*** Data ***

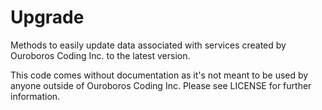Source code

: # Upgrade

Methods to easily update data associated with services created by Ouroboros
Coding Inc. to the latest version.

This code comes without documentation as it's not meant to be used by anyone
outside of Ouroboros Coding Inc. Please see LICENSE for further information.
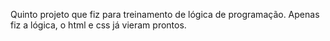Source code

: Quinto projeto que fiz para treinamento de lógica de programação.
Apenas fiz a lógica, o html e css já vieram prontos.
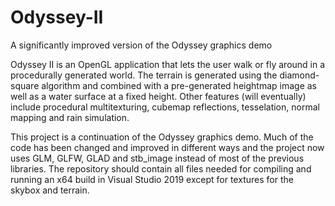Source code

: # Odyssey-II
A significantly improved version of the Odyssey graphics demo

Odyssey II is an OpenGL application that lets the user walk or fly around in a procedurally generated world. The terrain is generated using the diamond-square algorithm and combined with a pre-generated heightmap image as well as a water surface at a fixed height. Other features (will eventually) include procedural multitexturing, cubemap reflections, tesselation, normal mapping and rain simulation.

This project is a continuation of the Odyssey graphics demo. Much of the code has been changed and improved in different ways and the project now uses GLM, GLFW, GLAD and stb_image instead of most of the previous libraries. The repository should contain all files needed for compiling and running an x64 build in Visual Studio 2019 except for textures for the skybox and terrain.
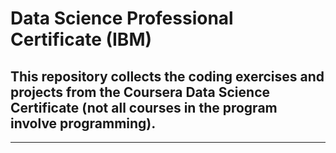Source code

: # Data Science Professional Certificate (IBM)
## This repository collects the coding exercises and projects from the Coursera Data Science Certificate (not all courses in the program involve programming).
-------------------------------------------------------------------------------------------------------------------------------------------------------
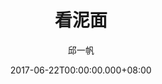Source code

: ---
issue: 229
title: 看泥面
author: 邱一帆
language: 四縣
date: 2017-06-22T00:00:00.000+08:00
topic: 抒懷
difficulty: 2
wikidata: Q98096097
wikidata_link: https://www.wikidata.org/wiki/Q98096097
author_wikidata_link: https://www.wikidata.org/wiki/Q98096293
author_wikidata: Q98096293
---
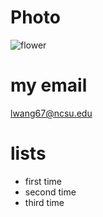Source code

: # Photo
![flower](https://user-images.githubusercontent.com/106117423/170685828-00f79370-586d-4330-9b04-aec5edfa2b11.jpg)

# my email

lwang67@ncsu.edu

# lists
- first time
- second time
- third time

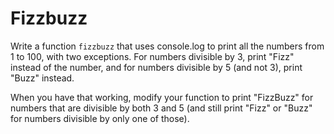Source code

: # Fizzbuzz

Write a function `fizzbuzz` that uses console.log to print all the numbers from 1 to 100, with two exceptions. For numbers divisible by 3, print "Fizz" instead of the number, and for numbers divisible by 5 (and not 3), print "Buzz" instead.

When you have that working, modify your function to print "FizzBuzz" for numbers that are divisible by both 3 and 5 (and still print "Fizz" or "Buzz" for numbers divisible by only one of those).
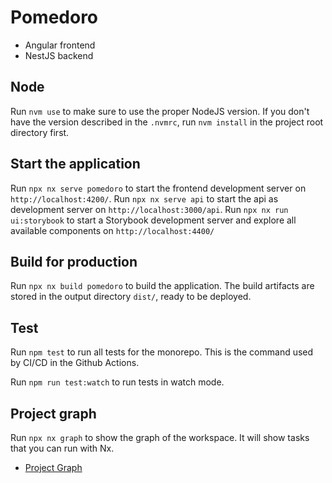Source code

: # Pomedoro

- Angular frontend
- NestJS backend

## Node

Run `nvm use` to make sure to use the proper NodeJS version. 
If you don't have the version described in the `.nvmrc`, run `nvm install` in the project root directory first.

## Start the application

Run `npx nx serve pomedoro` to start the frontend development server on `http://localhost:4200/`.
Run `npx nx serve api` to start the api as development server on `http://localhost:3000/api`.
Run `npx nx run ui:storybook` to start a Storybook development server and explore all available components on `http://localhost:4400/`

## Build for production

Run `npx nx build pomedoro` to build the application. The build artifacts are stored in the output directory `dist/`, ready to be deployed.


## Test

Run `npm test` to run all tests for the monorepo. 
This is the command used by CI/CD in the Github Actions.

Run `npm run test:watch` to run tests in watch mode.

## Project graph

Run `npx nx graph` to show the graph of the workspace.
It will show tasks that you can run with Nx.

-   [Project Graph](https://nx.dev/core-features/explore-graph)
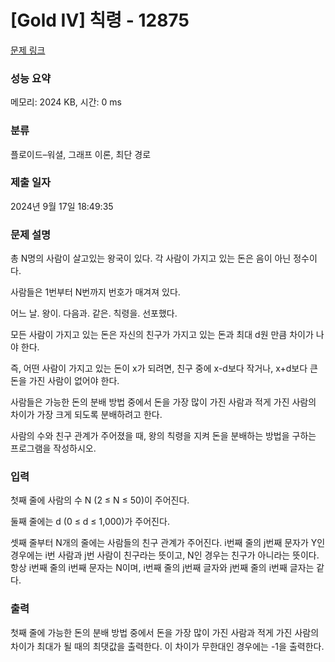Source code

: # [Gold IV] 칙령 - 12875 

[문제 링크](https://www.acmicpc.net/problem/12875) 

### 성능 요약

메모리: 2024 KB, 시간: 0 ms

### 분류

플로이드–워셜, 그래프 이론, 최단 경로

### 제출 일자

2024년 9월 17일 18:49:35

### 문제 설명

<p>총 N명의 사람이 살고있는 왕국이 있다. 각 사람이 가지고 있는 돈은 음이 아닌 정수이다.</p>

<p>사람들은 1번부터 N번까지 번호가 매겨져 있다.</p>

<p>어느 날. 왕이. 다음과. 같은. 칙령을. 선포했다.</p>

<p>모든 사람이 가지고 있는 돈은 자신의 친구가 가지고 있는 돈과 최대 d원 만큼 차이가 나야 한다.</p>

<p>즉, 어떤 사람이 가지고 있는 돈이 x가 되려면, 친구 중에 x-d보다 작거나, x+d보다 큰 돈을 가진 사람이 없어야 한다.</p>

<p>사람들은 가능한 돈의 분배 방법 중에서 돈을 가장 많이 가진 사람과 적게 가진 사람의 차이가 가장 크게 되도록 분배하려고 한다.</p>

<p>사람의 수와 친구 관계가 주어졌을 때, 왕의 칙령을 지켜 돈을 분배하는 방법을 구하는 프로그램을 작성하시오.</p>

### 입력 

 <p>첫째 줄에 사람의 수 N (2 ≤ N ≤ 50)이 주어진다. </p>

<p>둘째 줄에는 d (0 ≤ d ≤ 1,000)가 주어진다.</p>

<p>셋째 줄부터 N개의 줄에는 사람들의 친구 관계가 주어진다. i번째 줄의 j번째 문자가 Y인 경우에는 i번 사람과 j번 사람이 친구라는 뜻이고, N인 경우는 친구가 아니라는 뜻이다. 항상 i번째 줄의 i번째 문자는 N이며, i번째 줄의 j번째 글자와 j번째 줄의 i번째 글자는 같다.</p>

### 출력 

 <p><span style="line-height:1.6em">첫째 줄에 가능한 돈의 분배 방법 중에서 돈을 가장 많이 가진 사람과 적게 가진 사람의 차이가 최대가 될 때의 최댓값을 출력한다. 이 차이가 무한대인 경우에는 -1을 출력한다.</span></p>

*** End of Data ***

**Task item**
After locating "date: 2017-06-22T00:00:00.000+08:00" and "- third time" in the records above, return exactly the line holding each one and every line between them; leave out the pictures.

**Result**
date: 2017-06-22T00:00:00.000+08:00
topic: 抒懷
difficulty: 2
wikidata: Q98096097
wikidata_link: https://www.wikidata.org/wiki/Q98096097
author_wikidata_link: https://www.wikidata.org/wiki/Q98096293
author_wikidata: Q98096293
---
Source code

: # Photo
![flower](https://user-images.githubusercontent.com/106117423/170685828-00f79370-586d-4330-9b04-aec5edfa2b11.jpg)

# my email

lwang67@ncsu.edu

# lists
- first time
- second time
- third time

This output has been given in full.